[Opening DATA PROVIDED section]
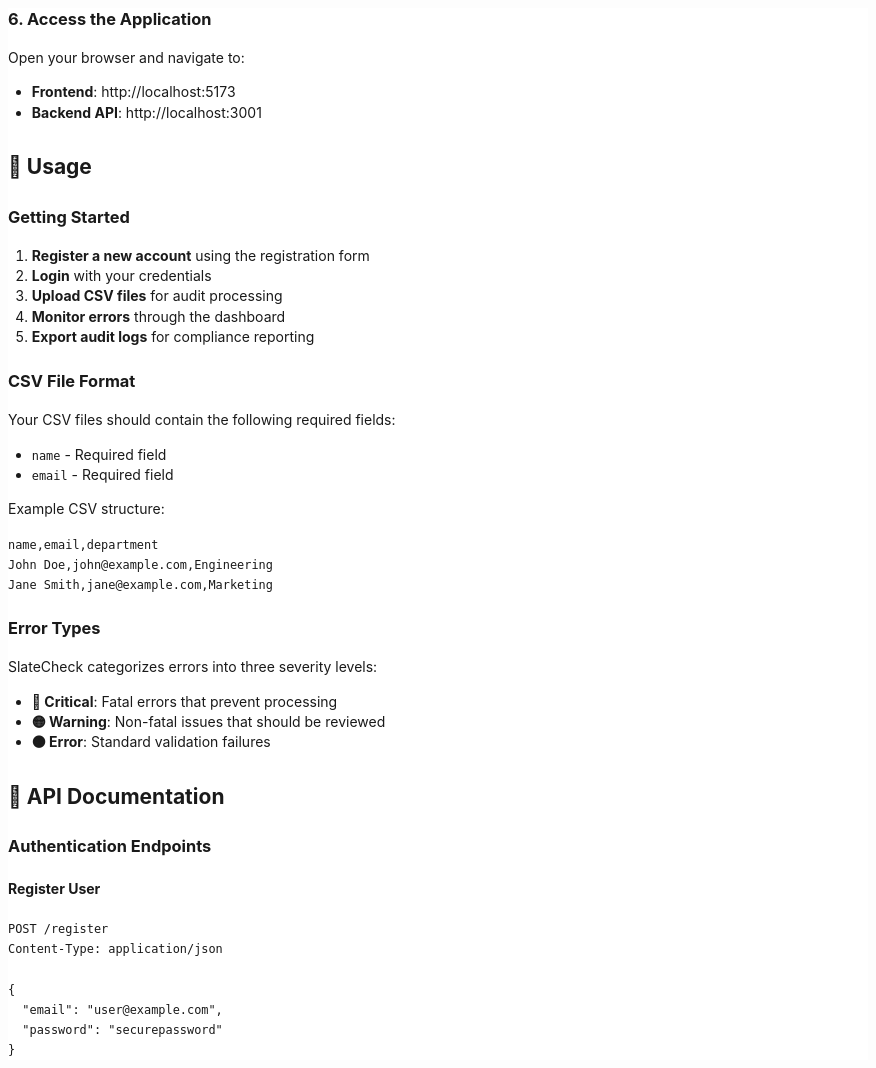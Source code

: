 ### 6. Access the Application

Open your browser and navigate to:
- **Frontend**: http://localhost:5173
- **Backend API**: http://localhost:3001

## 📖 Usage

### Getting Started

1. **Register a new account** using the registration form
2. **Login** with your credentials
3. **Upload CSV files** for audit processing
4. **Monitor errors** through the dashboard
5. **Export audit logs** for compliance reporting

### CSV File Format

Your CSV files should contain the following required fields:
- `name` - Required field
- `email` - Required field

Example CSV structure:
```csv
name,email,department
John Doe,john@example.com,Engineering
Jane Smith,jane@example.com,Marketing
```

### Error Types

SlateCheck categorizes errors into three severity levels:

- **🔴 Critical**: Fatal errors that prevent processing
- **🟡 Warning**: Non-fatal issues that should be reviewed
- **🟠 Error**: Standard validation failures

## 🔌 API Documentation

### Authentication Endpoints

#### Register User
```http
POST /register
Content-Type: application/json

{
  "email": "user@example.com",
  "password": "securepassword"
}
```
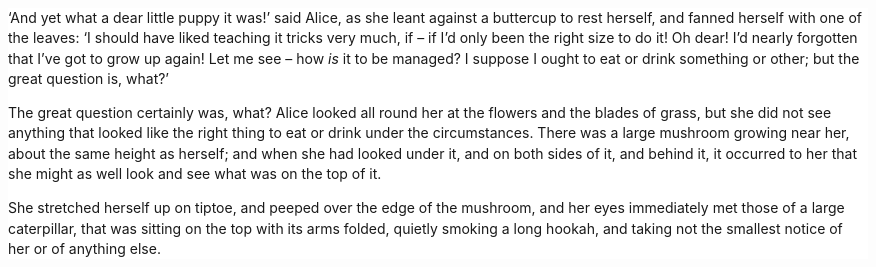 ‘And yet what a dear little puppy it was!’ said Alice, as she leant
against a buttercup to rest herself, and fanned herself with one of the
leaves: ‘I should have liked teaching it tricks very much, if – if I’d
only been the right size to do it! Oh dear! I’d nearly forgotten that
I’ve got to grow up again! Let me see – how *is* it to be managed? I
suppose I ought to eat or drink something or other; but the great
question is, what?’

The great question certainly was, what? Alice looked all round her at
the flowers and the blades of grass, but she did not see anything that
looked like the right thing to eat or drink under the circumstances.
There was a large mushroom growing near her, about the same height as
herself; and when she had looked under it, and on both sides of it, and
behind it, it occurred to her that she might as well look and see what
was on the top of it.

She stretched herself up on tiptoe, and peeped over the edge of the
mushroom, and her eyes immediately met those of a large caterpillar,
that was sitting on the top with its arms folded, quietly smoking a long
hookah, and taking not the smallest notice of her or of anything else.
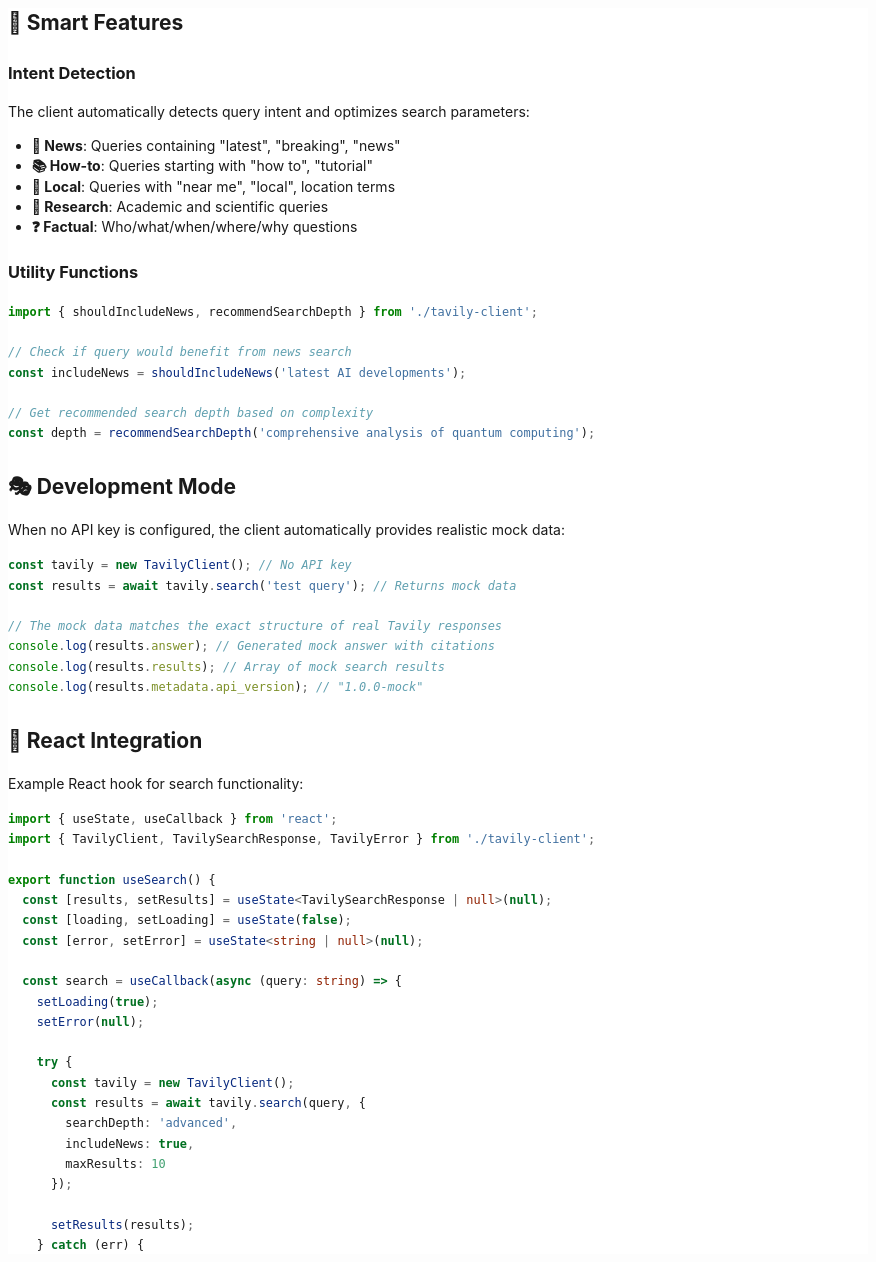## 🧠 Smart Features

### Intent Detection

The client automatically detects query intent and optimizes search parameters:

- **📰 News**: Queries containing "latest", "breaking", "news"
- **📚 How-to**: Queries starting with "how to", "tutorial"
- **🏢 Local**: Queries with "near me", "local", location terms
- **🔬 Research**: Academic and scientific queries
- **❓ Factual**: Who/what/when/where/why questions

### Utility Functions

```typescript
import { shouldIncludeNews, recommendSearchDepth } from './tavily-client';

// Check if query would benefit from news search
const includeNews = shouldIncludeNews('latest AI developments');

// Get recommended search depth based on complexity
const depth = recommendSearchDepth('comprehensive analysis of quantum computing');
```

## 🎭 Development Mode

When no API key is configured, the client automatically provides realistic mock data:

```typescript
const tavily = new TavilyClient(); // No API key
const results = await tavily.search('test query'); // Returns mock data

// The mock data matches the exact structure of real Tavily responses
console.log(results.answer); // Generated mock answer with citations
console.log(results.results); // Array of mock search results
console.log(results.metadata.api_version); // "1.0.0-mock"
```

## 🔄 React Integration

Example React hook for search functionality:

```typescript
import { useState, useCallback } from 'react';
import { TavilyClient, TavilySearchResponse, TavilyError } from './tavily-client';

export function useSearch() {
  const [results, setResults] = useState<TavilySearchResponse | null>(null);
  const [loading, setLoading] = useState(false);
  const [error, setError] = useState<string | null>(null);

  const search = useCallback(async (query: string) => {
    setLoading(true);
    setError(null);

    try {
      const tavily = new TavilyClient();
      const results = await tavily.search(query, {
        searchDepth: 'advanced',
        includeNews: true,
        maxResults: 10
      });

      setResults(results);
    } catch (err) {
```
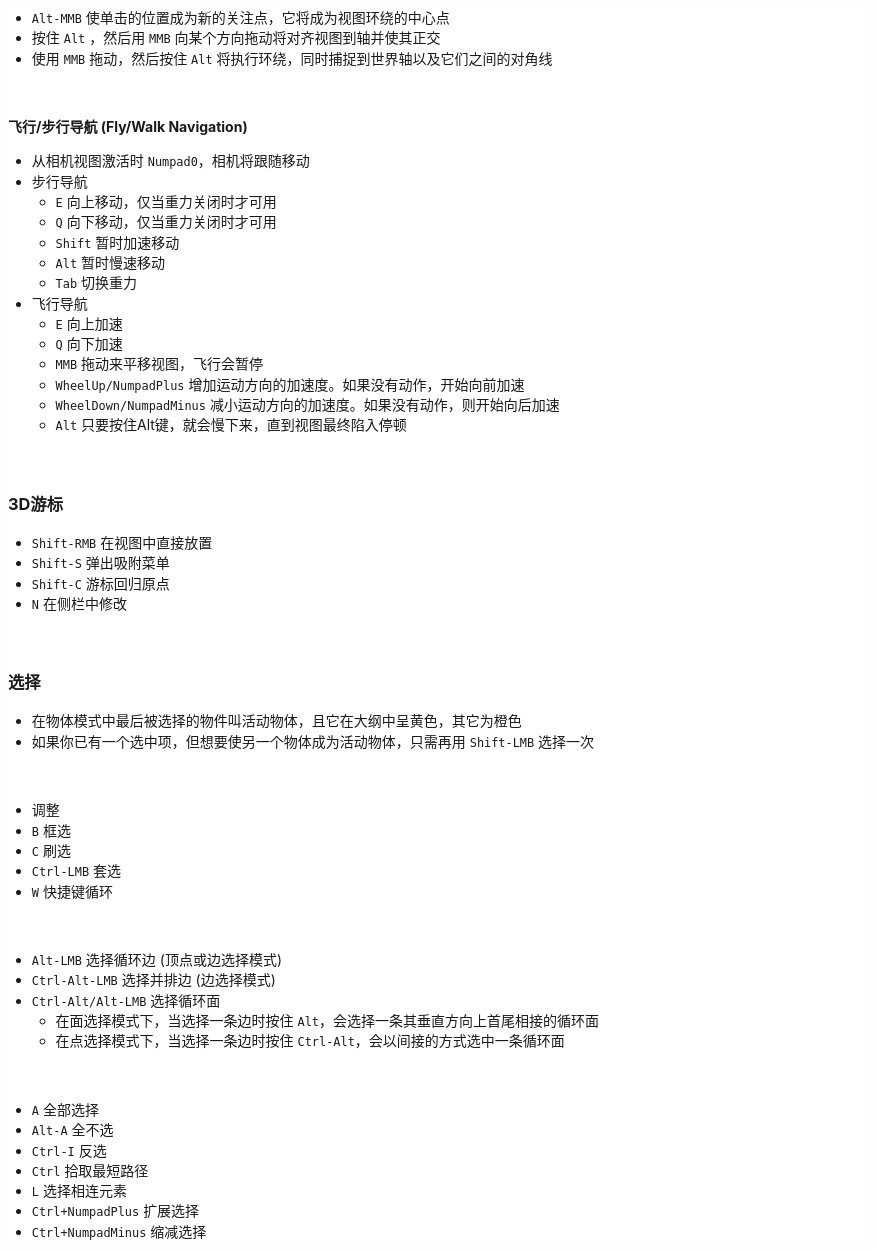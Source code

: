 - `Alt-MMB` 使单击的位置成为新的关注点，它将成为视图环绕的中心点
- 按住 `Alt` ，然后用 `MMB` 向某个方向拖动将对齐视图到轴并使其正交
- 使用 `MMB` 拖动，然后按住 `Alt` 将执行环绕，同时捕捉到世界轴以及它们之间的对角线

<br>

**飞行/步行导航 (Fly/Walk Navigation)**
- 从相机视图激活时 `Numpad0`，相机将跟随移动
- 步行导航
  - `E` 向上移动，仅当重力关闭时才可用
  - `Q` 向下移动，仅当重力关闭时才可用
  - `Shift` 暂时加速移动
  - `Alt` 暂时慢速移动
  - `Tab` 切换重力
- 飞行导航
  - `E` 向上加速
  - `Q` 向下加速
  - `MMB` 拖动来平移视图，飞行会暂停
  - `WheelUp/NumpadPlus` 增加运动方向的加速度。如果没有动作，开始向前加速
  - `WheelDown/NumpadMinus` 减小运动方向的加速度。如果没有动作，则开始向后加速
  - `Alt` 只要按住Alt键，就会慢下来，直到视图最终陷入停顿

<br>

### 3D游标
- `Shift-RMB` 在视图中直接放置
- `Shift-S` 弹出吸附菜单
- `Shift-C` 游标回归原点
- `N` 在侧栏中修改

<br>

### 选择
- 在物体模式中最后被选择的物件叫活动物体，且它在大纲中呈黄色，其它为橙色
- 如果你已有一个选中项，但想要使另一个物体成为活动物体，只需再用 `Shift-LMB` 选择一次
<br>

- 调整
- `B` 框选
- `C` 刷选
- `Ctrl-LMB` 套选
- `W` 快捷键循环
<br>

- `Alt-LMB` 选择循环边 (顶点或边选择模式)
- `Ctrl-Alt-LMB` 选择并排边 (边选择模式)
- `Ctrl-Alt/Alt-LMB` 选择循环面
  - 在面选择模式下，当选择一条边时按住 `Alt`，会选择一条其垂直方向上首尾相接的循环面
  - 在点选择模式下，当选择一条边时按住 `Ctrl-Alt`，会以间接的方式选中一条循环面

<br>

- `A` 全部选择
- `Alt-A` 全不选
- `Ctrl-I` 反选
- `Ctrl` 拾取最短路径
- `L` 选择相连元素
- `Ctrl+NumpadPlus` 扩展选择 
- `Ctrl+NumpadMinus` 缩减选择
[Closing DATA PROVIDED section]
**TASK DIRECTIONS**
Give again, exactly, the lines starting at the first entry above and ending at the line with "5. **Export audit"; please leave pictures out.

**YOUR SOLUTION**
Source code

: ### 6. Access the Application

Open your browser and navigate to:
- **Frontend**: http://localhost:5173
- **Backend API**: http://localhost:3001

## 📖 Usage

### Getting Started

1. **Register a new account** using the registration form
2. **Login** with your credentials
3. **Upload CSV files** for audit processing
4. **Monitor errors** through the dashboard
5. **Export audit logs** for compliance reporting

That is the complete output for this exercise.